The Bank of Canada lowered its overnight cash rate for the fourth consecutive policy meeting, bringing the benchmark to 1.00 percent - its lowest level since the central bank was established back in 1934. However, the historical low is not the most significant outcome of this event. Rather, the possibility that the main rate in Canada reaches zero through fading projections for inflation and growth trend as well as noteworthy commentary has taken speculation beyond today's largely discounted cut.

A Historic Cut

The 50 basis point cut in the benchmark lending rate today matched the consensus presented by economists and was largely discounted by market participants through the Canadian dollar and overnight swap rates. Looking at the fundamentals that supported this decision, it comes as little surprise that the central bank would pursue the expansionary policy they began at the end of 2007. Growth through the open of 2008 cooled 0.8 percent on an annualized basis - the sharpest contraction in 17 years. And, though readings in the subsequent quarters improved, key underlying indicators (such as retail sales, PMI business activity and employment) has steadily pulled the outlook for expansion down. Growth alone would not have allowed Governor Mark Carney and his fellow central bank members to have taken such an aggressive pace of rate cuts. With the global financial crisis seeping into the Canadian markets and inflation pulling back to target (2.0 percent), officials have taken the initiative to take a preventative stance towards policy to prevent a severe recession the likes of which the United States and United Kingdom are heading towards.

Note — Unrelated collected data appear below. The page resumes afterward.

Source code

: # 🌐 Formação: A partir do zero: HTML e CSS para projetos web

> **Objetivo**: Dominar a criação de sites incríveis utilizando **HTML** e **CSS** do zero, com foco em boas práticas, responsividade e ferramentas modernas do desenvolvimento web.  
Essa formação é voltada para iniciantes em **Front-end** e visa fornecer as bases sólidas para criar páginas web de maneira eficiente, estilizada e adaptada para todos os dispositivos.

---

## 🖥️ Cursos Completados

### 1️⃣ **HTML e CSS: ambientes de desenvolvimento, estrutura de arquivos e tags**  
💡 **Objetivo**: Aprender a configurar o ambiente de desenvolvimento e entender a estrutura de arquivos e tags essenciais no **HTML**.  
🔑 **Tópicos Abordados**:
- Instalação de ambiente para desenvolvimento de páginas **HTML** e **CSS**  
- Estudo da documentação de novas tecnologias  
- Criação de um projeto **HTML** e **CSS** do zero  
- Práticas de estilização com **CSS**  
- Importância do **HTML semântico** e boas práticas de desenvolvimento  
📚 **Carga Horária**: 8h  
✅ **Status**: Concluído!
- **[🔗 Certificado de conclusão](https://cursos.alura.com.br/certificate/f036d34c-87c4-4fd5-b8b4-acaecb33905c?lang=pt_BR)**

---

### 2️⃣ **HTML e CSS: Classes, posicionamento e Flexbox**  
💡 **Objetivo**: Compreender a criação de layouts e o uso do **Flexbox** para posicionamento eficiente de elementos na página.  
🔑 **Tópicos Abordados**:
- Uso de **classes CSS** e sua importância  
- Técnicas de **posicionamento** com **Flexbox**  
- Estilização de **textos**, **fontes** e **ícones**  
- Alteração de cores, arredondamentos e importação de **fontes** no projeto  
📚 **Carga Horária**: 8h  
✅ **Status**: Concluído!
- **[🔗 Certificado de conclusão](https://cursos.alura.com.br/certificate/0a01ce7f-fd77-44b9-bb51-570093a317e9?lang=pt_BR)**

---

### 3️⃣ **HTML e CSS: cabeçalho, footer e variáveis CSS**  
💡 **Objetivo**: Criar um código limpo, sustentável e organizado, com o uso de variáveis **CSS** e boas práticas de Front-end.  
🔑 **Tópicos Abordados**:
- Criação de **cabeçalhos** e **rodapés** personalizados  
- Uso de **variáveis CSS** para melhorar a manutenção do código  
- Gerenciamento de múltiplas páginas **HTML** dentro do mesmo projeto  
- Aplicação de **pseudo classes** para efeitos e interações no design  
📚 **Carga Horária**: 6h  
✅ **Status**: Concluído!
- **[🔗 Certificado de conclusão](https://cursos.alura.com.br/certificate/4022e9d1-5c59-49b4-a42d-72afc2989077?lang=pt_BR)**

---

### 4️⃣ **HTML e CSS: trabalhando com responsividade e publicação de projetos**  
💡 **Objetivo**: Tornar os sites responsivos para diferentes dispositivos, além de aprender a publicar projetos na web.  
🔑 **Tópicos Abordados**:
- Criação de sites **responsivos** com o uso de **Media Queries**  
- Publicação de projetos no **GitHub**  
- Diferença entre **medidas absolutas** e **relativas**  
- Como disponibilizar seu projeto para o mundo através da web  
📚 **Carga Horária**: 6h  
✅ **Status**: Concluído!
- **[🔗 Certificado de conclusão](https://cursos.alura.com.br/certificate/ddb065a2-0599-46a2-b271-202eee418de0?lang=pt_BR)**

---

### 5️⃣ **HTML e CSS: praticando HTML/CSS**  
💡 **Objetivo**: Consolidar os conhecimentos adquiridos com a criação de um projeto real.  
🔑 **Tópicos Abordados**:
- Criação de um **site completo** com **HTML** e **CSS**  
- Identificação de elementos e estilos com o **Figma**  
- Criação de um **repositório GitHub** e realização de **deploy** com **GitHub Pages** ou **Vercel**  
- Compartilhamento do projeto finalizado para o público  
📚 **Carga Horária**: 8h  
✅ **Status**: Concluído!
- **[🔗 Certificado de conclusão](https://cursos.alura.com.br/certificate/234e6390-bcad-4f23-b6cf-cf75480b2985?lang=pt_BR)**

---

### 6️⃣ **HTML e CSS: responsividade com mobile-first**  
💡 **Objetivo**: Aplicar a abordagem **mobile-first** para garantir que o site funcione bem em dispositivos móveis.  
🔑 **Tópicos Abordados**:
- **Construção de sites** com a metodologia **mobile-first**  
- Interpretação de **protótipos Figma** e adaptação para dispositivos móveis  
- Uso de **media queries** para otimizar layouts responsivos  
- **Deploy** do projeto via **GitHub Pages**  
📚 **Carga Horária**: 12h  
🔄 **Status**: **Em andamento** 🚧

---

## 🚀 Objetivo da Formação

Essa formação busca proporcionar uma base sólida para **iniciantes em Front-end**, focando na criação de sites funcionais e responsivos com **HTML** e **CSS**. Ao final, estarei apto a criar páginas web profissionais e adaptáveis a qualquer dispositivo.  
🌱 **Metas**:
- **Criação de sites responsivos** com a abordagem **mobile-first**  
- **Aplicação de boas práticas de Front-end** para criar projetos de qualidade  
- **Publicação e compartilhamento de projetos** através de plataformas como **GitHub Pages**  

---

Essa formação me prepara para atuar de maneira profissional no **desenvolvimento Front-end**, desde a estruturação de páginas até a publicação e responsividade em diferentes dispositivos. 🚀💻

Projections Taking Canada Closer To ZIRP

Up until recently, the Bank of Canada's dovish monetary policy has been precautionary as growth and inflation would have supported a neutral or even mildly hawkish stance. While policy officials have given some clue of their intentions, each rate decision would still come with sense of surprise from market participants. However, we can see that this sentiment has certainly shifted with even cautious economists fully pricing in a 50 basis point rate cut to record lows. From here, we would naturally have to expect that the BoC will be limited in its capabilities and approach as a benchmark at 1.00 percent doesn't allow for much more easing in the traditional sense. Nonetheless, we can see that traders will be pricing in additional cuts and perhaps even a zero interest rate policy (ZIRP) before the global economy and rates turn.

Canadian officials cleared the path for ongoing rate cuts - that may eventually bring their own benchmark to levels that match the US and Japan - through dour forecasts for economic trends and key commentary. Forecasting the outcome of the next scheduled rate decision on March 3rd, traders will fall back to the BoC's suggestion that further monetary stimulus may be needed after today's reduction. However, with only 100 basis points to work with, this does not substantiate more than a quarter percent rate cut; and if the Canadian benchmark is to meet it's US counterpart before the global economy bottoms and rates stall, consistency will be essential. Projecting beyond the next rate decision, the market will defer to projections for economic activity. For inflation, the BoC's statement suggested annualized CPI would drop below zero for two quarters through 2009, while the core gauge would bottom at 1.1 percent through the fourth quarter of this year. While price pressures allow for policy action, growth forecasts will prompt them. Alluding to heightened uncertainty in the economy and market, policy officials have set the benchmark for growth through 2009 at a 1.2 percent contraction. And, while the following year is expected to see a 3.8 percent rebound, such an estimate is based on the a recovery in the financial markets as a precondition.